Tuesday, October 22, 2019

Ethiopia telecoms privatization can unlock advertising, mobile money


By David Whitehouse

Customers receive assistance at an Ethio Telecom branch in Addis Ababa. REUTERS/Maggie Sick

Ethiopia’s plan to privatize the world’s largest telecoms monopoly and allow new competitors has the potential to kick start industries that have so far remained dormant.
The country has appointed KPMG as adviser in the privatization of state-run Ethio Telecom, and is seeking another for licensing.
At least two new telecoms licenses to be awarded at the same time. Winning bidders for the sale and the licenses are due to be announced in March.
The country has historically under-invested in telecoms, meaning that the market has “significant potential” for growth and to adopt more complex products, says Russell Southwood, CEO of Balancing Act, a London-based African telecoms consultancy.

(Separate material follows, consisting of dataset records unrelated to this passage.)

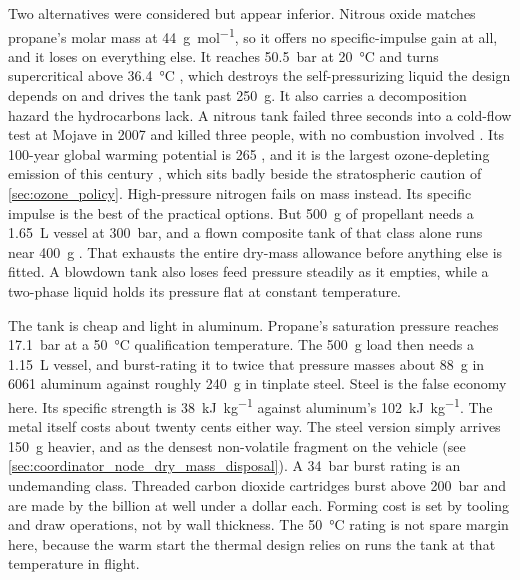 \documentclass{article}
\begin{document}
Two alternatives were considered but appear inferior. Nitrous oxide matches propane's molar mass at \SI{44}{\gram\per\mole}, so it offers no specific-impulse gain at all, and it loses on everything else. It reaches \SI{50.5}{\bar} at \SI{20}{\celsius} and turns supercritical above \SI{36.4}{\celsius} \cite{nist_webbook_n2o}, which destroys the self-pressurizing liquid the design depends on and drives the tank past \SI{250}{\gram}. It also carries a decomposition hazard the hydrocarbons lack. A nitrous tank failed three seconds into a cold-flow test at Mojave in 2007 and killed three people, with no combustion involved \cite{flightglobal_scaled_n2o}. Its 100-year global warming potential is 265 \cite{ghgprotocol_gwp_values}, and it is the largest ozone-depleting emission of this century \cite{ravishankara2009n2o}, which sits badly beside the stratospheric caution of \autoref{sec:ozone_policy}. High-pressure nitrogen fails on mass instead. Its specific impulse is the best of the practical options. But \SI{500}{\gram} of propellant needs a \SI{1.65}{\liter} vessel at \SI{300}{\bar}, and a flown composite tank of that class alone runs near \SI{400}{\gram} \cite{meyer_copv}. That exhausts the entire dry-mass allowance before anything else is fitted. A blowdown tank also loses feed pressure steadily as it empties, while a two-phase liquid holds its pressure flat at constant temperature.

The tank is cheap and light in aluminum. Propane's saturation pressure reaches \SI{17.1}{\bar} at a \SI{50}{\celsius} qualification temperature. The \SI{500}{\gram} load then needs a \SI{1.15}{\liter} vessel, and burst-rating it to twice that pressure masses about \SI{88}{\gram} in 6061 aluminum against roughly \SI{240}{\gram} in tinplate steel. Steel is the false economy here. Its specific strength is \SI{38}{\kilo\joule\per\kilo\gram} against aluminum's \SI{102}{\kilo\joule\per\kilo\gram}. The metal itself costs about twenty cents either way. The steel version simply arrives \SI{150}{\gram} heavier, and as the densest non-volatile fragment on the vehicle (see \autoref{sec:coordinator_node_dry_mass_disposal}). A \SI{34}{\bar} burst rating is an undemanding class. Threaded carbon dioxide cartridges burst above \SI{200}{\bar} and are made by the billion at well under a dollar each. Forming cost is set by tooling and draw operations, not by wall thickness. The \SI{50}{\celsius} rating is not spare margin here, because the warm start the thermal design relies on runs the tank at that temperature in flight.
 
\end{document}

The mobile money market, he notes, barely exists.

The three competitors will all need to spend money on advertising, meaning that the country’s satellite TV market will experience knock-on growth, he says.
“Privatization drives advertising, which in turn drives media growth.”
Candidates for the sale and the licenses could include MTN, Vodacom and Orange, as well as Vietnam’s state-owned telecom company Viettel, which has opened a representative office in Ethiopia.
Ethiopia, Southwood says, “seems to have acknowledged that they need to sell a majority. They are finally letting go.”
The process is likely to help Ethiopia’s public finances, he says. “It’s very rare that such a large sub-Saharan market is opened.”

Regulatory capacity

Research ICT Africa argued in January that the privatization also has the potential to reduce Ethiopia’s over-dependence on equipment suppliers from China.  But evidence from mature and developing economies shows that sequencing is a critical in telecoms privatization, they argue.
The best long-term results are achieved through creating an effective regulatory authority that promotes competition and protects consumers, Research ICT Africa argues.

Ethiopia passed a law to create a telecoms regulator in June. But over the last three decades, the country has developed neither a telecoms policy nor regulatory capability.

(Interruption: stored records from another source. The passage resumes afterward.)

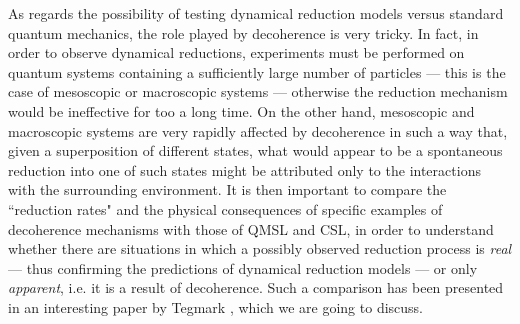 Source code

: \documentclass[10pt,a4paper]{article}
\begin{document}
As regards the possibility of testing dynamical reduction models
versus standard quantum mechanics, the role played by decoherence
is very tricky. In fact, in order to observe dynamical reductions,
experiments must be performed on quantum systems containing a
sufficiently large number of particles --- this is the case of
mesoscopic or macroscopic systems --- otherwise the reduction
mechanism would be ineffective for too a long time. On the other
hand, mesoscopic and macroscopic systems are very rapidly affected
by decoherence in such a way that, given a superposition of
different states, what would appear to be a spontaneous reduction
into one of such states might be attributed only to the
interactions with the surrounding environment. It is then
important to compare the ``reduction rates" and the physical
consequences of specific examples of decoherence mechanisms  with
those of QMSL and CSL, in order to understand whether there are
situations in which a possibly observed reduction process is
{\it real} --- thus confirming the predictions of dynamical
reduction models --- or only {\it apparent}, i.e. it is a result of
decoherence. Such a comparison has been presented in an
interesting  paper by Tegmark \cite{teg}, which we are going to
discuss.
\end{document}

Regulatory capacity can only be acquired through years of experience and there is no quick and easy fix, ICT Africa says.

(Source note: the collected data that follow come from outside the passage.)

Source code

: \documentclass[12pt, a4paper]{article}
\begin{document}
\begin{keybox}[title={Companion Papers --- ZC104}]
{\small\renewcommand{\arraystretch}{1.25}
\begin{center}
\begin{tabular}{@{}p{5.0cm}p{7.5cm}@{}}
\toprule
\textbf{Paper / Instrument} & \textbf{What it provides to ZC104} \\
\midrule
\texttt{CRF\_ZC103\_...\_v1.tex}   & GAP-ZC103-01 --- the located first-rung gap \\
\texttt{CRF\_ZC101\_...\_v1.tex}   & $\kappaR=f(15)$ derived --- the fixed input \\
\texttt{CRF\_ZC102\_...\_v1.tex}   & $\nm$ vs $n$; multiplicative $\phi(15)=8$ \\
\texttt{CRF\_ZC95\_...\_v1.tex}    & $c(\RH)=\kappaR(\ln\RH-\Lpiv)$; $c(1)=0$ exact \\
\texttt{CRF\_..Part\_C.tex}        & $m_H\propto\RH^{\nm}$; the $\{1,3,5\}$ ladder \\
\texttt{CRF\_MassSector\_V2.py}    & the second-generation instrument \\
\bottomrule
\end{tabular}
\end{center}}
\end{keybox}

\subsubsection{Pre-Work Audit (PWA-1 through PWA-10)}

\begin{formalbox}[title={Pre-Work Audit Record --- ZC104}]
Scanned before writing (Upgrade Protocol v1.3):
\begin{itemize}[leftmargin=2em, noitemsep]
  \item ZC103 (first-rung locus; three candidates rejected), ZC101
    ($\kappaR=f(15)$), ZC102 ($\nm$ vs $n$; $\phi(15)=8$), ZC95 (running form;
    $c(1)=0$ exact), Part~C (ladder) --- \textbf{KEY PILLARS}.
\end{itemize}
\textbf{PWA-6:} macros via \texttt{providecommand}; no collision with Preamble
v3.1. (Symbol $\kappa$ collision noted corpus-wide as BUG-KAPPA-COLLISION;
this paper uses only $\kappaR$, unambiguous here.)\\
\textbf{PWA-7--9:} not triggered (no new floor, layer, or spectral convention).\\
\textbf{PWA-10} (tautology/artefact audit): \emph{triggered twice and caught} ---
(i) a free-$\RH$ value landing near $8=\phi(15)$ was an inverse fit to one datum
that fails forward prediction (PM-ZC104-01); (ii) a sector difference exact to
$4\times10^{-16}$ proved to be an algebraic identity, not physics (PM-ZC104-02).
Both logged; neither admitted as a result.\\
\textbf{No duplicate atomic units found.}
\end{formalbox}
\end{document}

That raises the danger that the privatisation could lead to limited investment, increased charges and the continued poor quality of service, according to the research.

An economy that has remained state-controlled has to start somewhere. Southwood agrees that there will likely be problems in a “post hoc” regulatory environment.
A bigger issue, he says, is that there is no clear way for smaller operations to enter the Ethiopian telecoms market. This, he says, is “a cause for concern.”
Still, privatization-driven economic growth in Ethiopia looks set to exceed that of most African countries. Sales of state-owned enterprises will improve transparency, attract investment and reduce pressure on the government’s fiscal position through one-off cash injections, Fitch Solutions argued in July.

Fitch Solutions sees real average real GDP growth of 7.3% annually between 2019 and 2028 in Ethiopia, compared with 4.0% for sub-Saharan Africa as a whole.